Filter this material down to the lines that hold "wikipedia", copying each one.

### MATERIAL SHOWN

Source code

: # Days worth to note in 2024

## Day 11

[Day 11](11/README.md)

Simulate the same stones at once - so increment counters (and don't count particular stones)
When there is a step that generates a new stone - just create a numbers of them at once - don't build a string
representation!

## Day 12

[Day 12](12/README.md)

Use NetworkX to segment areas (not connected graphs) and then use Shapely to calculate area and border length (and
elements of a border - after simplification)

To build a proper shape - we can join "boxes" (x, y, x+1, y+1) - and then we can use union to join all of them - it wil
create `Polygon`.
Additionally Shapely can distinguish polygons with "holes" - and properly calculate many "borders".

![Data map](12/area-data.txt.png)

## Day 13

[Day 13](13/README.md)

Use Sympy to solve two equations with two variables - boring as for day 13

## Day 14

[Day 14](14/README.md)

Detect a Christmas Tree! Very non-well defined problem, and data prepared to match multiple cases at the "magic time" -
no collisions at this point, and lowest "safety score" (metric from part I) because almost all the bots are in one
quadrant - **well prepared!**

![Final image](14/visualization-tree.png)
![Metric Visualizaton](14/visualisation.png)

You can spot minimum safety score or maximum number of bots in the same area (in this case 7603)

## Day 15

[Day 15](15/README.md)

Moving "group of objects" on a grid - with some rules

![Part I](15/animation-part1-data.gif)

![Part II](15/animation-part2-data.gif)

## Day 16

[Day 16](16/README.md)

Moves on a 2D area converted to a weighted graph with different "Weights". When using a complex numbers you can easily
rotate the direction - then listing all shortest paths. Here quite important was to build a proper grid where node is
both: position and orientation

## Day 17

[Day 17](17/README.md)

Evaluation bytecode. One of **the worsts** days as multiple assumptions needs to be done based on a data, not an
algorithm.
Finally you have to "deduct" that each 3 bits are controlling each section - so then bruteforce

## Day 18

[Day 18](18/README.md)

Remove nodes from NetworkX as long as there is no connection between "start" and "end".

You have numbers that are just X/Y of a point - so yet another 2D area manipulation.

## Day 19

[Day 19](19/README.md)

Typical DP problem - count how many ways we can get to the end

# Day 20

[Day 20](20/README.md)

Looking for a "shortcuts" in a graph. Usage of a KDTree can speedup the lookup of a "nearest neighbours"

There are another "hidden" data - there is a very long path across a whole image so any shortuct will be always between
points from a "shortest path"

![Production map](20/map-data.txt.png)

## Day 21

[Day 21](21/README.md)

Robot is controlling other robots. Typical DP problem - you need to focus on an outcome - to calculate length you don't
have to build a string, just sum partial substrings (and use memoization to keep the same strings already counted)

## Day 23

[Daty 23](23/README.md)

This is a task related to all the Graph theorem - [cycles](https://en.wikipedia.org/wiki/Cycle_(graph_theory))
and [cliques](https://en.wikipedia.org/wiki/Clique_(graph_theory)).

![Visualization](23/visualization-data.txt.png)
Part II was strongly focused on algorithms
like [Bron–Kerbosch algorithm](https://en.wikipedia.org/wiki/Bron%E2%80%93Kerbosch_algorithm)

######

▶ [OUTPUT BELOW]:
This is a task related to all the Graph theorem - [cycles](https://en.wikipedia.org/wiki/Cycle_(graph_theory))
and [cliques](https://en.wikipedia.org/wiki/Clique_(graph_theory)).
like [Bron–Kerbosch algorithm](https://en.wikipedia.org/wiki/Bron%E2%80%93Kerbosch_algorithm)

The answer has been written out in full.